__Work item__:
Copy all lines of the listing that include the string "meter".

__Data under study__:
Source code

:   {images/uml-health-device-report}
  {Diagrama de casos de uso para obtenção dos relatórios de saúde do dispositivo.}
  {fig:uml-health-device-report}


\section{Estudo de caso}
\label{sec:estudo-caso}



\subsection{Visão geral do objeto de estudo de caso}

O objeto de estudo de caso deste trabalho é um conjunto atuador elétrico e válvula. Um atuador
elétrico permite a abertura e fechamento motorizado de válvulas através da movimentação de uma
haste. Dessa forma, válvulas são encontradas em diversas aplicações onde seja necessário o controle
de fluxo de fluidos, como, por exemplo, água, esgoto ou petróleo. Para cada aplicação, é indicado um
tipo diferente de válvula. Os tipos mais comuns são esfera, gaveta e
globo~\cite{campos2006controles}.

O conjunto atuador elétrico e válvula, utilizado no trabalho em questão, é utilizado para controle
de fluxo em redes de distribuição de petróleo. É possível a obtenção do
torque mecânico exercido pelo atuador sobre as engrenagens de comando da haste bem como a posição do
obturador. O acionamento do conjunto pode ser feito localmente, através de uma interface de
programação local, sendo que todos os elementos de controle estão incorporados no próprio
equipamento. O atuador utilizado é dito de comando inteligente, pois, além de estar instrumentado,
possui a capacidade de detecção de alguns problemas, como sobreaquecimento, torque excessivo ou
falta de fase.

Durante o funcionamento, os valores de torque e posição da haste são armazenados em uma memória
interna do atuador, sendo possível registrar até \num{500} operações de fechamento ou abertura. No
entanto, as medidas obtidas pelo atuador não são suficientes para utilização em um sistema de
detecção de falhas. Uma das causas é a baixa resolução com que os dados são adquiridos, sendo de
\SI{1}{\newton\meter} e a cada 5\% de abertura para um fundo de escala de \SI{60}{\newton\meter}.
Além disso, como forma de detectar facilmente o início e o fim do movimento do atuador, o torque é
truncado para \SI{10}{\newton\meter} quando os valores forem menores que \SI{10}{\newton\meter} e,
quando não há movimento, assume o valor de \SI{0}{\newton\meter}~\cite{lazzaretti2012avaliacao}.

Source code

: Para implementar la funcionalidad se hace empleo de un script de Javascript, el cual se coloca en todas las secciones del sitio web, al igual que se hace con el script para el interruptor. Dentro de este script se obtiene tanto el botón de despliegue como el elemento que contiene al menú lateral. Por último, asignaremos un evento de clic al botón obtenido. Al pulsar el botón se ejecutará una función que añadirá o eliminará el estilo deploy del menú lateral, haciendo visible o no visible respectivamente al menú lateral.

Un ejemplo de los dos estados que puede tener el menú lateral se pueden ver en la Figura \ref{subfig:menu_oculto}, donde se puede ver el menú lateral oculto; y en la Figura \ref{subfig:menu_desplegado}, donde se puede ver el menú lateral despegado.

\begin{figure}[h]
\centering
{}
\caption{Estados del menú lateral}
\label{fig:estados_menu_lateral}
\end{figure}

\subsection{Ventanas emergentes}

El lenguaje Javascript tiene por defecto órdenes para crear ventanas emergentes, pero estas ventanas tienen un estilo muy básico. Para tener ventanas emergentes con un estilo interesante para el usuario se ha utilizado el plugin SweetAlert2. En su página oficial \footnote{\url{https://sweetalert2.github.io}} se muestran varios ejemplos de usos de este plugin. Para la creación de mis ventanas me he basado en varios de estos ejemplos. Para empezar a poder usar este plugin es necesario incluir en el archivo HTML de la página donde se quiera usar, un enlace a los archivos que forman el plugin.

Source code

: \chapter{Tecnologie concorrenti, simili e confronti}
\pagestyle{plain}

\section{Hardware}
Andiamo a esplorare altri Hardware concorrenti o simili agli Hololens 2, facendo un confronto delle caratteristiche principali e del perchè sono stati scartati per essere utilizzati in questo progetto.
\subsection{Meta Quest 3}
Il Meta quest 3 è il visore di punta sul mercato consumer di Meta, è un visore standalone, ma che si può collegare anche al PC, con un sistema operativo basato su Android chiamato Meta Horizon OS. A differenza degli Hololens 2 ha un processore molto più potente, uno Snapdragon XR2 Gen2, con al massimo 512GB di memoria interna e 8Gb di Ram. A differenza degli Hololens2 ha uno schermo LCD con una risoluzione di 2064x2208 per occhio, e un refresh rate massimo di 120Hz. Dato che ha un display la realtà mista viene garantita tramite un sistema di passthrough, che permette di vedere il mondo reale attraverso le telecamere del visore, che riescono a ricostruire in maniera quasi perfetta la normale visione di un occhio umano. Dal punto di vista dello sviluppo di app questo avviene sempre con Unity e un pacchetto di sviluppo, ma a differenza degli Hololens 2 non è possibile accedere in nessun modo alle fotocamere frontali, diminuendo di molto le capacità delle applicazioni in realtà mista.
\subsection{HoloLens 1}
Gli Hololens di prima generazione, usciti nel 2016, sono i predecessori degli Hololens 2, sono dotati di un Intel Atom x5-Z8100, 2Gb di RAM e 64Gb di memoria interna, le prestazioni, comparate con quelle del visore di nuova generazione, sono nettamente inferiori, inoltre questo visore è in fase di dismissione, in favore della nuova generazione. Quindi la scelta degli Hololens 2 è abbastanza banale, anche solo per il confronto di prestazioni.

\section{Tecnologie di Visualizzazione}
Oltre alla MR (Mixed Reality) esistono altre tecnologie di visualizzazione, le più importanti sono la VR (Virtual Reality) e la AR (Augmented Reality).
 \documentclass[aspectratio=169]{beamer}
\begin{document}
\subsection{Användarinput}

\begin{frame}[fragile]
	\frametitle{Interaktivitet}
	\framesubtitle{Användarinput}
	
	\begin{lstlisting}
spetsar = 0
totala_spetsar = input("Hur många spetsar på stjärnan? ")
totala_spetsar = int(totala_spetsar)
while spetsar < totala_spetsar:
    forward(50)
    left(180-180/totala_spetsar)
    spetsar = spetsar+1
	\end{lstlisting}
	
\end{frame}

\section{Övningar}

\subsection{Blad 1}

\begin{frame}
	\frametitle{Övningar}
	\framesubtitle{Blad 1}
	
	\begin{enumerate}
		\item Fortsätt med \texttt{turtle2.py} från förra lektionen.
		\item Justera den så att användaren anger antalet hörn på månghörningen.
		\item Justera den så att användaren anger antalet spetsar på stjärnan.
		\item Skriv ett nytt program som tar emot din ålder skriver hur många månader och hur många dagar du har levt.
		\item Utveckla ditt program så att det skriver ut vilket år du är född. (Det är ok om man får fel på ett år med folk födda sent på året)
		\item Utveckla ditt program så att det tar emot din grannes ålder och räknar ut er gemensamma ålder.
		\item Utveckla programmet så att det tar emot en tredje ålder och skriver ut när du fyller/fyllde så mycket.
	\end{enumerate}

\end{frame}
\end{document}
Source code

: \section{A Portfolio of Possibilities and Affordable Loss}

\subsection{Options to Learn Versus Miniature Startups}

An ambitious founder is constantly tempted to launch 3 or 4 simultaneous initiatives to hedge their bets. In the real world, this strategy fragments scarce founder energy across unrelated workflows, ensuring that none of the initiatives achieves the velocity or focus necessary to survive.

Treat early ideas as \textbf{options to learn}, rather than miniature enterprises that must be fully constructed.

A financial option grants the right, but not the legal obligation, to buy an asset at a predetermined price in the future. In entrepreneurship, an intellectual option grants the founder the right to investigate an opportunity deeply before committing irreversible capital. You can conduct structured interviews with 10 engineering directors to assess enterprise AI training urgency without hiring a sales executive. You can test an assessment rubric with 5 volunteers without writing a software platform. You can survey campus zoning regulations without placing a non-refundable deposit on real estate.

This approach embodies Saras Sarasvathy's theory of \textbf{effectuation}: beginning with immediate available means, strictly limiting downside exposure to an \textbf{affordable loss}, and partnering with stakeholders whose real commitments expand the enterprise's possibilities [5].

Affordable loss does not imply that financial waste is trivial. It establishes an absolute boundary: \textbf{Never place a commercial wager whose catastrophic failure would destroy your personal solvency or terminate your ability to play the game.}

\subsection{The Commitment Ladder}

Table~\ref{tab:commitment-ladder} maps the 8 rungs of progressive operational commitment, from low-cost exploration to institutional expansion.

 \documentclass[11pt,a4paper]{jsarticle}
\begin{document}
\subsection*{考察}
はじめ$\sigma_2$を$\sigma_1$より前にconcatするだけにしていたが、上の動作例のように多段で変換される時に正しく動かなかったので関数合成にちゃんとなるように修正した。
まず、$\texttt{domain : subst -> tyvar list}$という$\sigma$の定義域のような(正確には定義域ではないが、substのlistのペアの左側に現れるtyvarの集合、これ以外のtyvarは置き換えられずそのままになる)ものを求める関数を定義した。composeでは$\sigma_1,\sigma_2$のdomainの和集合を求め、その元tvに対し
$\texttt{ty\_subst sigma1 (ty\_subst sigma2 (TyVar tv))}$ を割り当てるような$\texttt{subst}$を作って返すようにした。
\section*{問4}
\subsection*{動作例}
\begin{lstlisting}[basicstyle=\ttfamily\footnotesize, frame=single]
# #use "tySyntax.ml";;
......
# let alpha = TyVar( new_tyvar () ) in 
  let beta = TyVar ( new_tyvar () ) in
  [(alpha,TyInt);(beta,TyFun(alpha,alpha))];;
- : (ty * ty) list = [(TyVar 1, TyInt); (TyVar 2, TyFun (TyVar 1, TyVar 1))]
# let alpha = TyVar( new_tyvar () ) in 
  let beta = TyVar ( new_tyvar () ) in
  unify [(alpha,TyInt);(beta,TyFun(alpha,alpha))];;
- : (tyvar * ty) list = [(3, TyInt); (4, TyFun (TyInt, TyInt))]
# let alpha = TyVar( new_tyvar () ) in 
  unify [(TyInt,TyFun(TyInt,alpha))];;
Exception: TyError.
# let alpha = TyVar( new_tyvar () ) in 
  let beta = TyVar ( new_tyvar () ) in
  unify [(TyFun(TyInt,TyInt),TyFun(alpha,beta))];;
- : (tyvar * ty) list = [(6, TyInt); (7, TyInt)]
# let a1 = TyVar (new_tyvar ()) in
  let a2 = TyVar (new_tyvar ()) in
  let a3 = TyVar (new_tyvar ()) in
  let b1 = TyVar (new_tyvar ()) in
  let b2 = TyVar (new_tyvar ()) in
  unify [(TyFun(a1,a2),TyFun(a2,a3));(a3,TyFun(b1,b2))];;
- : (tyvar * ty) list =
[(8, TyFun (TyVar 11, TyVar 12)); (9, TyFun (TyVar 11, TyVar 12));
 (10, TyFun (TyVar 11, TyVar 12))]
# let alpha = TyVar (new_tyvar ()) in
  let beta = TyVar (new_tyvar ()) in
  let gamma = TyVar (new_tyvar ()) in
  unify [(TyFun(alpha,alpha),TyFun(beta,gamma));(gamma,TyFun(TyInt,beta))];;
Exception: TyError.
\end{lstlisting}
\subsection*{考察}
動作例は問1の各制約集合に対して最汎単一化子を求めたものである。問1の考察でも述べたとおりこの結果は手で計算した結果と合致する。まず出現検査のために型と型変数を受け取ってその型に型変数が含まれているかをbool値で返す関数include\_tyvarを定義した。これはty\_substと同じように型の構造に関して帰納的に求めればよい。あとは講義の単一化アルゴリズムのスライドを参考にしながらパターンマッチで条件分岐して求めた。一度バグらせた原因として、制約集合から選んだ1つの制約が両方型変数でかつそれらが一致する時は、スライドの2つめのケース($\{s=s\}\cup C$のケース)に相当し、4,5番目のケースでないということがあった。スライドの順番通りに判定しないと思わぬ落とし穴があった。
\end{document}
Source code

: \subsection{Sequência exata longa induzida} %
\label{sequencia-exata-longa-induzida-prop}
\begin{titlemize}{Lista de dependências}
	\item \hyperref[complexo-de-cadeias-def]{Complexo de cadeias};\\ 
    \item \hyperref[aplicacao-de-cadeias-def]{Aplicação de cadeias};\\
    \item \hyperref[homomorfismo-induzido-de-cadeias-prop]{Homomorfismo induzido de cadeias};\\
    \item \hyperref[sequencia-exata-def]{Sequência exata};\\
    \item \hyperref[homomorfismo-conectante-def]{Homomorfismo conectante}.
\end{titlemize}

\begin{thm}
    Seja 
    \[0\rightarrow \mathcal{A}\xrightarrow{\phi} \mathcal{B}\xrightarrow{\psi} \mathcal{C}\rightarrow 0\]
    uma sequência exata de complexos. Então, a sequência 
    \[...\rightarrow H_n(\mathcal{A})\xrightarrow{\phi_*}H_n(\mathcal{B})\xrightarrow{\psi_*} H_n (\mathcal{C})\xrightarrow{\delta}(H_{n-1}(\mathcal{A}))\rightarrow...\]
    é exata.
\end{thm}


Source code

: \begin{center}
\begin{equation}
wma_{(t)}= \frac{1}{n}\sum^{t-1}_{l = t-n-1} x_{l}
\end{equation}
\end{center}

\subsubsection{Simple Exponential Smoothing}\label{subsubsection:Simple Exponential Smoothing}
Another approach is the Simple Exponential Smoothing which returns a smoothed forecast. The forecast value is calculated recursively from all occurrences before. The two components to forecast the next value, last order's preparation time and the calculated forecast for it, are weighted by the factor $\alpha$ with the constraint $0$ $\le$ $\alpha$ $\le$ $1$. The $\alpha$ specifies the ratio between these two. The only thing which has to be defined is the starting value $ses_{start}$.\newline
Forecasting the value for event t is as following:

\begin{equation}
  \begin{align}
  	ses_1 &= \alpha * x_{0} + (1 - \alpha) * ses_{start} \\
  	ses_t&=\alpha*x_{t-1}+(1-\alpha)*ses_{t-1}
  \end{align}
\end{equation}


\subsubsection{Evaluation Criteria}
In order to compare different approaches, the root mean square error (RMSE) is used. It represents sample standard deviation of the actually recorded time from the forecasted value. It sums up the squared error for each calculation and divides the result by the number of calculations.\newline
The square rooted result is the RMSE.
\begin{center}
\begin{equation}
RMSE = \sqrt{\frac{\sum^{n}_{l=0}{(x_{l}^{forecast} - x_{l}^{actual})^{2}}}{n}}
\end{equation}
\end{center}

__Exercise response__:
\SI{1}{\newton\meter} e a cada 5\% de abertura para um fundo de escala de \SI{60}{\newton\meter}.
truncado para \SI{10}{\newton\meter} quando os valores forem menores que \SI{10}{\newton\meter} e,
quando não há movimento, assume o valor de \SI{0}{\newton\meter}~\cite{lazzaretti2012avaliacao}.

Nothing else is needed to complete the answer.